Post by Ashtagon » Wed Aug 18, 2010 10:33 pm

I think a review is called for...

Character Creation - There are only two "classes", called "offensive" and "defensive" (makes d20 Modern's six look good). This distinction determines the number of good saving throws and your base attack bonus. There are no class features at all, just the basic feats due to a human. Both get a d6 HD. Characters have 12 skill points at 1st level. In effect, they are somewhere between commoners and warriors in 3.5e terms. Characters additionally choose one of a dozen professions, which determines his list of class skills and modifies starting wealth (here we see a very crude early form of modern's occupations). Starting money is measured in USD, and was apparently the reason Modern went for a more abstract system, as this was mentioned in some of Modern's web enhancements.

Skills - You get 8 skill points per level after 1st, which is a notable departure from the standard for a d20 game (compared to your 12 at 1st level, anyway). The skill list is essentially the 3.0 list, with some additions: Cthulhu Mythos (which cannot be purchased, only acquired through gameplay), Computer Use, Demolitions, Drive, Operate Heavy Machinery, Pilot, Psychic Focus, Psychoanalysis, and Repair. The CM mythos skill is required for using magic, but decreases your sanity score. The Knowledge skill has a large array of sub-skills; they had not yet consolidated it into the near-dozen subskills of the final 3.5e game. Psychoanalysis is essentially the Heal skill for mental injuries.

Feats - The entire list appears to be a subset of the SRD, and is rather uninspiring. Many of the "cool" feats are missing. There are also Psychic Feats, which essentially act as skill-driven unlimited use spells (they use the Psychic Focus skill).
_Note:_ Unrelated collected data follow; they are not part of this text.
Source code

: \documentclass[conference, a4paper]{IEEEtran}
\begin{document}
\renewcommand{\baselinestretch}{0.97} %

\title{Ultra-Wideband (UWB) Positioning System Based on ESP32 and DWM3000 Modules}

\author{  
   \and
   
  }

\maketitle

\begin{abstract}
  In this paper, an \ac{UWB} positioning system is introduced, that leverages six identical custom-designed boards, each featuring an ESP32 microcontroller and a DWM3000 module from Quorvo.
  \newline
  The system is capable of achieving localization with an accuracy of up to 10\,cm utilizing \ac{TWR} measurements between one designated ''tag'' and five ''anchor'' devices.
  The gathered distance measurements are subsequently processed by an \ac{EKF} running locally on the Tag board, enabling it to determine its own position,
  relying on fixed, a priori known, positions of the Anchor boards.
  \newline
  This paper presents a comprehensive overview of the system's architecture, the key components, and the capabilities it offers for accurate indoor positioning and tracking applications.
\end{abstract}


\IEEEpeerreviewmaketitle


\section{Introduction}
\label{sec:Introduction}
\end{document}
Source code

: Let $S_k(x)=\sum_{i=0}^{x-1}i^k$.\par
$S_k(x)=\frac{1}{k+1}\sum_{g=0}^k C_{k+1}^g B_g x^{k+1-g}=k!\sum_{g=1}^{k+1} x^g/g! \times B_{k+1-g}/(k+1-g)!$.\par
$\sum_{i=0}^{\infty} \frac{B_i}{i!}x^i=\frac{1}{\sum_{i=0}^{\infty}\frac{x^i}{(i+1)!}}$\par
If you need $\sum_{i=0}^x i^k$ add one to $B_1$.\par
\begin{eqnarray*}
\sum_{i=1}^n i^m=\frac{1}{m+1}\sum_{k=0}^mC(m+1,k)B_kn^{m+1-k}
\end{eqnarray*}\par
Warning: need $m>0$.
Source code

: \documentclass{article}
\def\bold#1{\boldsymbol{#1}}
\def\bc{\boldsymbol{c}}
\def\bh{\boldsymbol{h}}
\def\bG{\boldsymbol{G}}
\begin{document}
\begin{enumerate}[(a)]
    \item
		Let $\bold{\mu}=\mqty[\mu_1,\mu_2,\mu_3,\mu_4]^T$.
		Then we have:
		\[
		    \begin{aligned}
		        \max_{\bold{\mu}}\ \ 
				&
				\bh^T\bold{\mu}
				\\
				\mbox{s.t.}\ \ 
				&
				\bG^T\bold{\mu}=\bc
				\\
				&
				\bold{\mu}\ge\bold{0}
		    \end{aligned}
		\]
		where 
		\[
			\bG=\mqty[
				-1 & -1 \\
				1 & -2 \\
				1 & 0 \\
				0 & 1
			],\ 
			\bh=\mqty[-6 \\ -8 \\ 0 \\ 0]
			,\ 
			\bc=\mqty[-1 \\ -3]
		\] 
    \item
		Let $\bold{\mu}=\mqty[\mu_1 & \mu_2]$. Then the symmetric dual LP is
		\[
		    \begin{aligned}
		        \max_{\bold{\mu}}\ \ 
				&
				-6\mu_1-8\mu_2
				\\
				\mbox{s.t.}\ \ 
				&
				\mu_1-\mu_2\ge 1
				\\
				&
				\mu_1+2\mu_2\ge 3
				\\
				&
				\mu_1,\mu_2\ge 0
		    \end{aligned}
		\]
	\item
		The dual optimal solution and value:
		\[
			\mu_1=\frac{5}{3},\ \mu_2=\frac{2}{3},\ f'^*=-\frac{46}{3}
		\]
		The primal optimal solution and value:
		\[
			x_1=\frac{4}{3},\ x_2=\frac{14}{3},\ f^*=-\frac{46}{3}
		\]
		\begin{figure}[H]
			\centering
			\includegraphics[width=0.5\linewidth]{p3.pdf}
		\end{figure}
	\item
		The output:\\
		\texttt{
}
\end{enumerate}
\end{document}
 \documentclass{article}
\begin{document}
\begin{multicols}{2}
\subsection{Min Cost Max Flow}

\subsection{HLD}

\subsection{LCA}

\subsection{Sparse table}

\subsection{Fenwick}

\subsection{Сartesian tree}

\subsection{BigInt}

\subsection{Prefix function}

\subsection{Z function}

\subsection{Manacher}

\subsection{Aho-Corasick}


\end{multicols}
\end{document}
Sanity - These rules were never repeated in another wotc product. Characters have a starting sanity (averages 50), maximum sanity (averages 99), and 0 sanity essentially means roll up a new PC. Sanity works in many ways like hp, except that loosing a largish number may cause a temporary psychotic episode. Losing a larger number still can induce an indefinite insanity, randomly selected from a list that is depressingly close to real life mental health issues (potentially not fun stuff).

Combat - No surprises in this chapter. Firearms use some special rules not seen elsewhere to simulate their higher rates of fire.

Equipment - Again, no surprises. Firearms and armour are generic, although an optional list of "branded" firearms also exist. These are generally on a par with, or slightly weaker than, d20 Modern's firearms. Just to confuse matters, there is also a tabel which lists firearm damage by bullet calibre, which has been a bit of a holy grail for modern homebrewers. Shotguns have unique rules to emphasise their greater damage at closer ranges. General equipment has prices listed for 1920s campaigns and for modern (2000s) campaigns.

Magic - Another unique system, and very suited to low-magic campaigns. To learn a spell, you first find a book of magic, and study it for a certain period. This then forces a study check to see if he gained anything. Failure may lead to a strange event. Either way, you lose some sanity and gain some mythos skill. And then the spells inside may or may not work, and may or may not be useful. Magic items following some marginally kinder rules, although you might accidentally activate them anyway. Another notable difference is that spells do not have levels or even uses per day. Instead, they have a sanity and/or ability score cost.

Creatures - No surprises. The monster list is pure Cthulhu mythos - no illithids (or at least, nothing by that name).

Plus three more chapters about the setting, GMing, and making adventures.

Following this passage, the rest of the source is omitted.